Mme Z A justifie avoir bénéficié de l’ARE entre le 2 janvier 2018 et le 9 mai 2019
Compte tenu notamment de l’effectif de l’entreprise, des circonstances de la rupture, du montant de la
rémunération versée à Mme Z A, de son âge, de son ancienneté, de sa capacité à trouver un nouvel emploi eu égard à sa formation et à son expérience professionnelle et des conséquence du licenciement à son égard, tels qu’ils résultent des pièces et des explications fournies, il ya lieu de lui allouer, en application de l’article L 1235-3 du Code du travail une somme de 15.000 euros à titre d’indemnité pour licenciement sans cause réelle et sérieuse.
Sur l’application de l’article 700 du code de procédure civile et les dépens
Il est équitable au regard de l’article 700 du code de procédure civile de condamner l’employeur qui succombe à payer à Mme Z A la somme de 1.000 euros au titre des frais irrépétibles de première instance et le même montant en appel.
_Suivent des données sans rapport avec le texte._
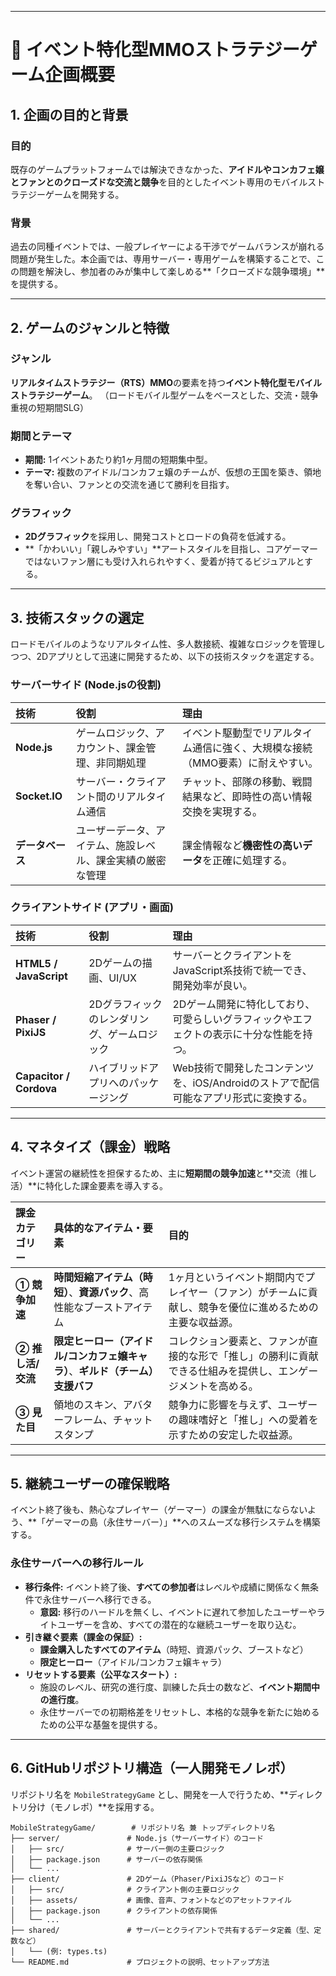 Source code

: -----

# 👑 イベント特化型MMOストラテジーゲーム企画概要

## 1. 企画の目的と背景

### 目的

既存のゲームプラットフォームでは解決できなかった、**アイドルやコンカフェ嬢とファンとのクローズドな交流と競争**を目的としたイベント専用のモバイルストラテジーゲームを開発する。

### 背景

過去の同種イベントでは、一般プレイヤーによる干渉でゲームバランスが崩れる問題が発生した。本企画では、専用サーバー・専用ゲームを構築することで、この問題を解決し、参加者のみが集中して楽しめる\*\*「クローズドな競争環境」\*\*を提供する。

-----

## 2. ゲームのジャンルと特徴

### ジャンル

**リアルタイムストラテジー（RTS）MMO**の要素を持つ**イベント特化型モバイルストラテジーゲーム**。
（ロードモバイル型ゲームをベースとした、交流・競争重視の短期間SLG）

### 期間とテーマ

  * **期間:** 1イベントあたり約1ヶ月間の短期集中型。
  * **テーマ:** 複数のアイドル/コンカフェ嬢のチームが、仮想の王国を築き、領地を奪い合い、ファンとの交流を通じて勝利を目指す。

### グラフィック

  * **2Dグラフィック**を採用し、開発コストとロードの負荷を低減する。
  * \*\*「かわいい」「親しみやすい」\*\*アートスタイルを目指し、コアゲーマーではないファン層にも受け入れられやすく、愛着が持てるビジュアルとする。

-----

## 3. 技術スタックの選定

ロードモバイルのようなリアルタイム性、多人数接続、複雑なロジックを管理しつつ、2Dアプリとして迅速に開発するため、以下の技術スタックを選定する。

### サーバーサイド (Node.jsの役割)

| 技術 | 役割 | 理由 |
| :--- | :--- | :--- |
| **Node.js** | ゲームロジック、アカウント、課金管理、非同期処理 | イベント駆動型でリアルタイム通信に強く、大規模な接続（MMO要素）に耐えやすい。 |
| **Socket.IO** | サーバー・クライアント間のリアルタイム通信 | チャット、部隊の移動、戦闘結果など、即時性の高い情報交換を実現する。 |
| **データベース** | ユーザーデータ、アイテム、施設レベル、課金実績の厳密な管理 | 課金情報など**機密性の高いデータ**を正確に処理する。 |

### クライアントサイド (アプリ・画面)

| 技術 | 役割 | 理由 |
| :--- | :--- | :--- |
| **HTML5 / JavaScript** | 2Dゲームの描画、UI/UX | サーバーとクライアントをJavaScript系技術で統一でき、開発効率が良い。 |
| **Phaser / PixiJS** | 2Dグラフィックのレンダリング、ゲームロジック | 2Dゲーム開発に特化しており、可愛らしいグラフィックやエフェクトの表示に十分な性能を持つ。 |
| **Capacitor / Cordova** | ハイブリッドアプリへのパッケージング | Web技術で開発したコンテンツを、iOS/Androidのストアで配信可能なアプリ形式に変換する。 |

-----

## 4. マネタイズ（課金）戦略

イベント運営の継続性を担保するため、主に**短期間の競争加速**と\*\*交流（推し活）\*\*に特化した課金要素を導入する。

| 課金カテゴリー | 具体的なアイテム・要素 | 目的 |
| :--- | :--- | :--- |
| **① 競争加速** | **時間短縮アイテム（時短）**、**資源パック**、高性能なブーストアイテム | 1ヶ月というイベント期間内でプレイヤー（ファン）がチームに貢献し、競争を優位に進めるための主要な収益源。 |
| **② 推し活/交流** | **限定ヒーロー（アイドル/コンカフェ嬢キャラ）**、**ギルド（チーム）支援バフ** | コレクション要素と、ファンが直接的な形で「推し」の勝利に貢献できる仕組みを提供し、エンゲージメントを高める。 |
| **③ 見た目** | 領地のスキン、アバターフレーム、チャットスタンプ | 競争力に影響を与えず、ユーザーの趣味嗜好と「推し」への愛着を示すための安定した収益源。 |

-----

## 5. 継続ユーザーの確保戦略

イベント終了後も、熱心なプレイヤー（ゲーマー）の課金が無駄にならないよう、\*\*「ゲーマーの島（永住サーバー）」\*\*へのスムーズな移行システムを構築する。

### 永住サーバーへの移行ルール

  * **移行条件:** イベント終了後、**すべての参加者**はレベルや成績に関係なく無条件で永住サーバーへ移行できる。
      * **意図:** 移行のハードルを無くし、イベントに遅れて参加したユーザーやライトユーザーを含め、すべての潜在的な継続ユーザーを取り込む。
  * **引き継ぐ要素（課金の保証）:**
      * **課金購入したすべてのアイテム**（時短、資源パック、ブーストなど）
      * **限定ヒーロー**（アイドル/コンカフェ嬢キャラ）
  * **リセットする要素（公平なスタート）:**
      * 施設のレベル、研究の進行度、訓練した兵士の数など、**イベント期間中の進行度**。
      * 永住サーバーでの初期格差をリセットし、本格的な競争を新たに始めるための公平な基盤を提供する。

-----

## 6. GitHubリポジトリ構造（一人開発モノレポ）

リポジトリ名を `MobileStrategyGame` とし、開発を一人で行うため、\*\*ディレクトリ分け（モノレポ）\*\*を採用する。

```
MobileStrategyGame/        # リポジトリ名 兼 トップディレクトリ名
├── server/               # Node.js（サーバーサイド）のコード
│   ├── src/              # サーバー側の主要ロジック
│   ├── package.json      # サーバーの依存関係
│   └── ...
├── client/               # 2Dゲーム（Phaser/PixiJSなど）のコード
│   ├── src/              # クライアント側の主要ロジック
│   ├── assets/           # 画像、音声、フォントなどのアセットファイル
│   ├── package.json      # クライアントの依存関係
│   └── ...
├── shared/               # サーバーとクライアントで共有するデータ定義（型、定数など）
│   └── (例: types.ts)
└── README.md             # プロジェクトの説明、セットアップ方法
```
Pour les mêmes motifs, l’Association de Gestion de l’Institut Médico-Educatif Ambroise Croizat sera débouté de ses prétentions de ce chef et condamnée aux dépens.
PAR CES MOTIFS :
La Cour statuant contradictoirement, par mise à disposition au greffe et en dernier ressort ;
Infirme le jugement déféré uniquement sur la demande de dommages-intérêts pour licenciement sans cause réelle et sérieuse, sur les demandes de l’une et l’autre des parties en application de l’article 700 du code de procédure civile et sur les dépens ;
Statuant à nouveau ;
Condamne la l’Association de Gestion de l’Institut Médico-Educatif Ambroise Croizat à payer à Mme Z A la somme de 15.000 euros de dommages-intérêts pour licenciement sans cause réelle et sérieuse et celle de 1.000 euros au titre des frais irrépétibles de première instance ;
Déboute l’Association de Gestion de l’Institut Médico-Educatif Ambroise Croizat de sa demande au titre des frais irrépétibles de première instance ;
Condamne l’Association de Gestion de l’Institut Médico-Educatif Ambroise Croizat aux dépens de première instance ;
Y ajoutant ;
Condamne l’Association de Gestion de l’Institut Médico-Educatif Ambroise Croizat à payer à Mme Z A la somme de 1.000 euros au titre des frais irrépétibles d’appel ;
Condamne l’Association de Gestion de l’Institut Médico-Educatif Ambroise Croizat aux dépens d’appel.